I test on 2 PC and one smartphone for the moment.
I'll keep you informed of the results.

Tell me if you want me to test your new version and if so, how (I'm not very familiar with the Github interface).

@ycharbi We are about to release the next version 1.14.0 of FreshRSS. If you install manually (not by git), you can test by downloading https://github.com/FreshRSS/FreshRSS/archive/dev.zip

Thank you. I installed your new version.
I will inform you of the continuation.

@ycharbi Any news with the new version?

Pour le moment je ne rencontre plus le problème ! C'est très agréable. Je continue mes tests mais pour le moment tout roule pour le mieux.
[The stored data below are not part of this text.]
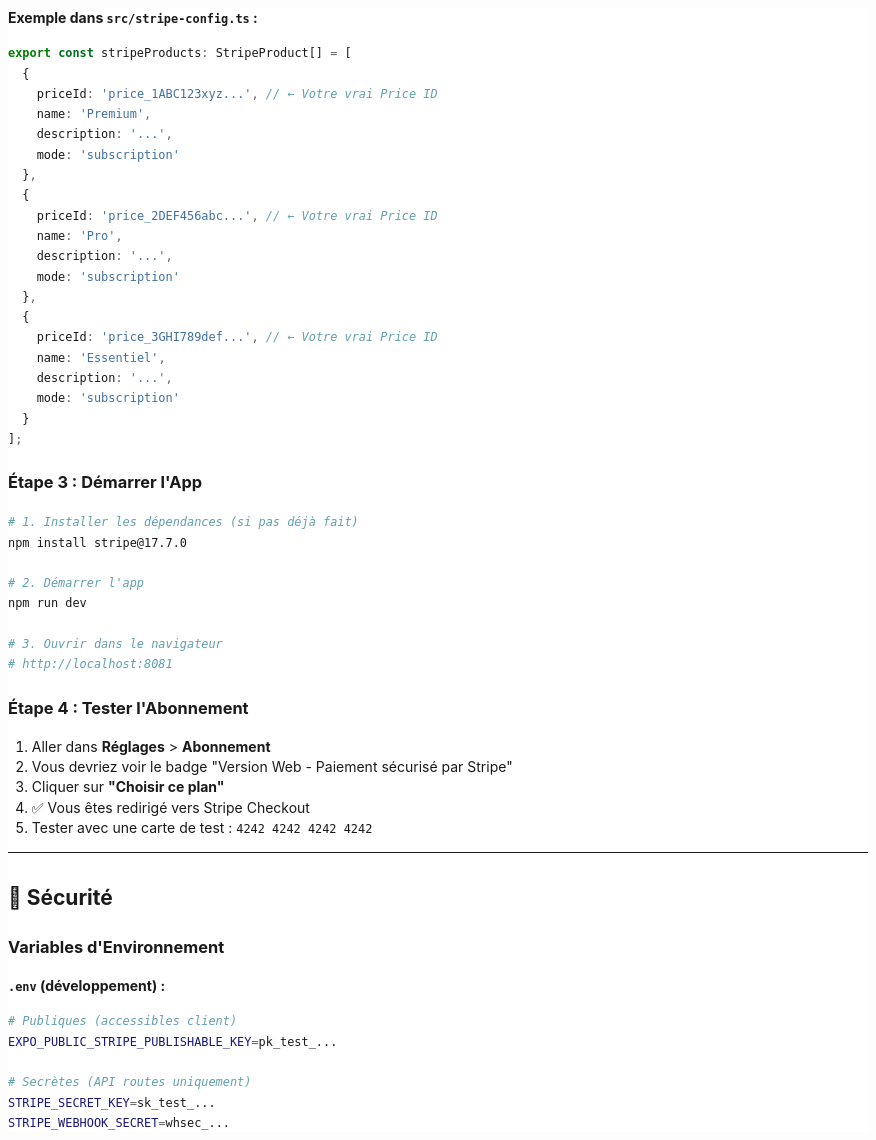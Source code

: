 **Exemple dans `src/stripe-config.ts` :**
```typescript
export const stripeProducts: StripeProduct[] = [
  {
    priceId: 'price_1ABC123xyz...', // ← Votre vrai Price ID
    name: 'Premium',
    description: '...',
    mode: 'subscription'
  },
  {
    priceId: 'price_2DEF456abc...', // ← Votre vrai Price ID
    name: 'Pro',
    description: '...',
    mode: 'subscription'
  },
  {
    priceId: 'price_3GHI789def...', // ← Votre vrai Price ID
    name: 'Essentiel',
    description: '...',
    mode: 'subscription'
  }
];
```

### Étape 3 : Démarrer l'App

```bash
# 1. Installer les dépendances (si pas déjà fait)
npm install stripe@17.7.0

# 2. Démarrer l'app
npm run dev

# 3. Ouvrir dans le navigateur
# http://localhost:8081
```

### Étape 4 : Tester l'Abonnement

1. Aller dans **Réglages** > **Abonnement**
2. Vous devriez voir le badge "Version Web - Paiement sécurisé par Stripe"
3. Cliquer sur **"Choisir ce plan"**
4. ✅ Vous êtes redirigé vers Stripe Checkout
5. Tester avec une carte de test : `4242 4242 4242 4242`

---

## 🔐 Sécurité

### Variables d'Environnement

**`.env` (développement) :**
```bash
# Publiques (accessibles client)
EXPO_PUBLIC_STRIPE_PUBLISHABLE_KEY=pk_test_...

# Secrètes (API routes uniquement)
STRIPE_SECRET_KEY=sk_test_...
STRIPE_WEBHOOK_SECRET=whsec_...
```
Merci beaucoup pour votre travail.

At the moment I do not encounter the problem anymore! It's very nice. I continue my tests but for the moment everything rolls for the better.

Thank you very much for your work.

Très bien. Fermons ici pour la sortie de FreshRSS 1.14.0 et n'hésitez pas à ouvrir un nouveau ticket si le problème resurgit.